Seven in 10 Australian adults drink alcohol in any given month, though this figure is down by 2% on a corresponding study from 2009, and four points behind New Zealand’s rate of 74%—itself dropping from 77% five years ago—data from Roy Morgan Research shows.
But despite only this small gap in consumption, the rate of alcohol purchasing is much lower in Australia than in New Zealand—a difference that may be a result of the two countries’ liquor licensing laws.
In the year to June 2014, 49.6% of Australians bought alcohol in a four-week period, compared with 59.4% of Kiwis.

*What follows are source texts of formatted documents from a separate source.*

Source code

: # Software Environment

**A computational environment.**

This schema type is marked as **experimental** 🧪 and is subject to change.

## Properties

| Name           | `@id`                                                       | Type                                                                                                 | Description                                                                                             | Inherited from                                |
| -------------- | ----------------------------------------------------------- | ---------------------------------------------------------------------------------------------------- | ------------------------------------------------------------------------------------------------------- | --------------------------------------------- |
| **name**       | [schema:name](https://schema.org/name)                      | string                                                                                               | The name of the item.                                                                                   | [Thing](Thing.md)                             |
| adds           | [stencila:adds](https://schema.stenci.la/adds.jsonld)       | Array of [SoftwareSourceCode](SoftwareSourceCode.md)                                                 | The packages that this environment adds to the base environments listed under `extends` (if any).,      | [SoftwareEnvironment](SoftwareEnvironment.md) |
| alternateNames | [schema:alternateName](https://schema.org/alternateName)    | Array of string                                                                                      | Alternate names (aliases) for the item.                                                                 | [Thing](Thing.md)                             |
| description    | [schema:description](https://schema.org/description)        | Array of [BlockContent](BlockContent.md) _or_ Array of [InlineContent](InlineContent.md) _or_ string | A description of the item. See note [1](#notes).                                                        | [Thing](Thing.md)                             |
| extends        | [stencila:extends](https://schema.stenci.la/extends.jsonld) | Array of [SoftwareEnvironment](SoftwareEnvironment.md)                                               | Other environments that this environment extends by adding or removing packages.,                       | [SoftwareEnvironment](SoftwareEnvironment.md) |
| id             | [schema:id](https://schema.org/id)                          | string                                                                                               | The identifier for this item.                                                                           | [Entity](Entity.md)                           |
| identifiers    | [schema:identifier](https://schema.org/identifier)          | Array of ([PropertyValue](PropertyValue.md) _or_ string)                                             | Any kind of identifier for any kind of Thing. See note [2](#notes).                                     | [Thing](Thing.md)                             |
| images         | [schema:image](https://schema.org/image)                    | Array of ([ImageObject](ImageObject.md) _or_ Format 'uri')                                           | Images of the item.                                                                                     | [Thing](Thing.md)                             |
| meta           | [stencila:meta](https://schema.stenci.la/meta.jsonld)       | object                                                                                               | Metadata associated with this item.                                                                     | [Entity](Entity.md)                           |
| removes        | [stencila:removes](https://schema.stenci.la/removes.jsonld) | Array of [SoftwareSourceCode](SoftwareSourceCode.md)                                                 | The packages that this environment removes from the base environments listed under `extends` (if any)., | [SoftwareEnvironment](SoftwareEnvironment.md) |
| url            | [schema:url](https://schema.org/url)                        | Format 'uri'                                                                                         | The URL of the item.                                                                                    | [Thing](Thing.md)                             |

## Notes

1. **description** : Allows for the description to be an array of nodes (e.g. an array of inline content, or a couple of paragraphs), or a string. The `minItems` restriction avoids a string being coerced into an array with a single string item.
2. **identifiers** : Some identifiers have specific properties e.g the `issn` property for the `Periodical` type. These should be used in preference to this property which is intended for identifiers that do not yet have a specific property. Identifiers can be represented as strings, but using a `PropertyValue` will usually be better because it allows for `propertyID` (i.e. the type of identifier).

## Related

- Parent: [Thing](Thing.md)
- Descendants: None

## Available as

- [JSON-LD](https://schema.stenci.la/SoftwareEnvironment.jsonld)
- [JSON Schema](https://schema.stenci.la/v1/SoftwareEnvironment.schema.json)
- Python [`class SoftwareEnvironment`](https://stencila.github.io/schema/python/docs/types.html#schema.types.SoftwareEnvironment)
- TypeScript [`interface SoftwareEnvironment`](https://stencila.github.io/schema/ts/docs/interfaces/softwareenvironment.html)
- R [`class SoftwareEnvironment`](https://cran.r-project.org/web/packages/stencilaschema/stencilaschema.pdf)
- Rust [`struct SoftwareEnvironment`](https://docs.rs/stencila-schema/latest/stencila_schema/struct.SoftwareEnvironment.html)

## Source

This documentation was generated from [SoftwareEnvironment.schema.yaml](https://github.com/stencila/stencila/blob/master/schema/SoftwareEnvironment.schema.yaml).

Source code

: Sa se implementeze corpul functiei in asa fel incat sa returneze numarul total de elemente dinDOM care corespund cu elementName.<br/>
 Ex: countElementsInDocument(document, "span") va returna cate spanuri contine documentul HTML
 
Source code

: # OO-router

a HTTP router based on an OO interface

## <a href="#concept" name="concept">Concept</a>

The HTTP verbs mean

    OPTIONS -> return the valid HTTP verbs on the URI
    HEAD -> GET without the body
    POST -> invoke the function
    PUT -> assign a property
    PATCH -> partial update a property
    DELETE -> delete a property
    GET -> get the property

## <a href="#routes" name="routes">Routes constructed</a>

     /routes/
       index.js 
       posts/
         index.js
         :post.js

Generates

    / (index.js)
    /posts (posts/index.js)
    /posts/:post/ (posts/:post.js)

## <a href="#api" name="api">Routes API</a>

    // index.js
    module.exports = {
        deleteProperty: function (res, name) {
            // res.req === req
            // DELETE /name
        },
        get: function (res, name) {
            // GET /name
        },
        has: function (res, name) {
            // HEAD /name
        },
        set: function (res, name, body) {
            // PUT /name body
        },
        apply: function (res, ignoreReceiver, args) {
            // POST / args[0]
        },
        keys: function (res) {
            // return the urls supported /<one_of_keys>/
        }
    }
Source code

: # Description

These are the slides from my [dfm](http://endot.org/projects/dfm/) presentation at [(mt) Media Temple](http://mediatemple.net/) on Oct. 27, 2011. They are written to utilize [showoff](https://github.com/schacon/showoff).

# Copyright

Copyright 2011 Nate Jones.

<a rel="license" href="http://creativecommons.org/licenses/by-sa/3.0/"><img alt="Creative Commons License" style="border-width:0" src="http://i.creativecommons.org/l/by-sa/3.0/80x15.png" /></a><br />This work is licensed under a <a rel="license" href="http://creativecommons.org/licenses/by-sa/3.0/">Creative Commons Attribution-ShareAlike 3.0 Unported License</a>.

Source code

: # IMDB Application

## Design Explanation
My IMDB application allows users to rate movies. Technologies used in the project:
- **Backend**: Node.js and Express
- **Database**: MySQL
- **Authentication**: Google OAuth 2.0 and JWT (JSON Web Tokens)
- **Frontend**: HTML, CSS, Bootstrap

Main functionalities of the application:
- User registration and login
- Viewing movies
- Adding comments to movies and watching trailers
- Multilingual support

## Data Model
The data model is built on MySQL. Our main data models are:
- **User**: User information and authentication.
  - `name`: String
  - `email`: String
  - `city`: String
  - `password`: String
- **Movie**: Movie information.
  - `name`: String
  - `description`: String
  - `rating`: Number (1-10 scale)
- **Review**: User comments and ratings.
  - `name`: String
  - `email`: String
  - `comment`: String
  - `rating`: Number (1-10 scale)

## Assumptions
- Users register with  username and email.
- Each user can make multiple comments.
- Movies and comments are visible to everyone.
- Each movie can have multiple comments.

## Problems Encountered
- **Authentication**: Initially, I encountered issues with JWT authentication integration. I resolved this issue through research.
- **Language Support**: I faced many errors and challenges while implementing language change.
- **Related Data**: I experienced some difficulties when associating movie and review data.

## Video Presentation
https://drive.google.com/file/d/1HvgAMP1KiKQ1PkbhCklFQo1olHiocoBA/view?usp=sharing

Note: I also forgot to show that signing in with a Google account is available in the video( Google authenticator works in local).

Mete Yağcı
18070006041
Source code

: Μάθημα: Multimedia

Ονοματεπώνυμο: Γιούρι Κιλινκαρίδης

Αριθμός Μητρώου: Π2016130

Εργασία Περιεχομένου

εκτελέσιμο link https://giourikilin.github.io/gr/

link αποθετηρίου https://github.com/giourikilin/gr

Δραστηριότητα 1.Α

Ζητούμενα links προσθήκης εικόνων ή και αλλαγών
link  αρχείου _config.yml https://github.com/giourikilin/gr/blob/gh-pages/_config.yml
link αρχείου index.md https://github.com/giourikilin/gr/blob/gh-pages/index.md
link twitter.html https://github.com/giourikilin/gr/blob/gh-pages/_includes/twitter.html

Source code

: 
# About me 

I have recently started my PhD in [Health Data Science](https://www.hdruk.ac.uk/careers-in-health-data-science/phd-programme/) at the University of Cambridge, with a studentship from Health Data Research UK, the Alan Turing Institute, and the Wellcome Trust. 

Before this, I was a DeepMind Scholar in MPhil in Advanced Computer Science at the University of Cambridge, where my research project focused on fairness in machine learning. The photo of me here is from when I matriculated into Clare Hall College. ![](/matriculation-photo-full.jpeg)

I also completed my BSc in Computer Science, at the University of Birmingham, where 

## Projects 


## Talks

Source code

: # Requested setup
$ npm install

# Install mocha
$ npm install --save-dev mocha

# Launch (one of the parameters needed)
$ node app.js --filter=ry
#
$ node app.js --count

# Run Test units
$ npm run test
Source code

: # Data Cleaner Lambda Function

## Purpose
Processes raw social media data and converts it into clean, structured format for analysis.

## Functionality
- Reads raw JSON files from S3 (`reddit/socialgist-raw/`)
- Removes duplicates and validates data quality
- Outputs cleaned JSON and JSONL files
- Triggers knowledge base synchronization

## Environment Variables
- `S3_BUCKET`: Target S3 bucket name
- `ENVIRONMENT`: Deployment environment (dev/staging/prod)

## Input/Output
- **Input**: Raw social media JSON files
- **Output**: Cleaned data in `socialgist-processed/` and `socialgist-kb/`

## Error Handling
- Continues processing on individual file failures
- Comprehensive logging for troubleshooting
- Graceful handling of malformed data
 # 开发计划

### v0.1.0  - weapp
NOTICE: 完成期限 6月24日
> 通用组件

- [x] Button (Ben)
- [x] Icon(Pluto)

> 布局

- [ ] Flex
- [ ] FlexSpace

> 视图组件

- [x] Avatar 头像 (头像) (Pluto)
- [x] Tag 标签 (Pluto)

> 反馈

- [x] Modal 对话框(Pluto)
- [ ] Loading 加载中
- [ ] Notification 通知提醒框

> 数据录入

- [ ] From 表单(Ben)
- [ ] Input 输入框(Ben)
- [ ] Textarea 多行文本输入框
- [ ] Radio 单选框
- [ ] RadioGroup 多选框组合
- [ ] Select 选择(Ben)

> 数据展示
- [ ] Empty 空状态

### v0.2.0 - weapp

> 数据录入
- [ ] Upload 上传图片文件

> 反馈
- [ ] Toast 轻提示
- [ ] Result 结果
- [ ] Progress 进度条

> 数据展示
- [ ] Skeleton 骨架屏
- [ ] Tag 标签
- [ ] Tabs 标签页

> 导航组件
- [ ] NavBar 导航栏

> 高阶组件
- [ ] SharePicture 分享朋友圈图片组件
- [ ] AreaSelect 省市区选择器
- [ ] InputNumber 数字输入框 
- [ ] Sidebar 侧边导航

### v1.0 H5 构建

In each country, one particular channel is most popular among the vast majority (76%)—but in Australia that channel is individual retailers, while in New Zealand it’s licensed supermarkets.
Just over 45% of New Zealanders have bought alcohol from a licensed supermarket in the last four weeks, compared with only 9% of Australians. Instead, over 37% of Australians bought liquor from an individual retailer, compared with just under 30% of Kiwis. Moreover, nearly one in 10 bought from a hotel bottle shop, a channel used by just 1 in 100 New Zealanders.
Differences in licensing
Although Australia’s two main supermarket chains, Coles and Woolworths, each own numerous individual retailers, New Zealand’s major grocery supermarkets, which include Pak’n’Save, New World and Countdown, are all licensed to stock beer and wine on the shelves.
“In New Zealand, [a supermarket] is a one-stop shop for milk, bread, eggs and beer, whereas Australians have to make a separate trip to a separate retailer for their booze, even if it’s just next door to the parent supermarket,” said Angela Smith of Roy Morgan Research.
“That the gap between our rates of purchase is so much wider than the consumption gap suggests that having beer and wine available at the local supermarket means Kiwis buy their alcohol more regularly, while Australians tend to stock up during the separate, less regular trips to a liquor store like Dan Murphy’s, BWS, Liquorland, Vintage Cellars or First Choice—which all owned by one of the two supermarket giants.
“Further investigation of these patterns and comparisons could help licensing bodies, retailers and suppliers better understand the relationships between channel and consumption.”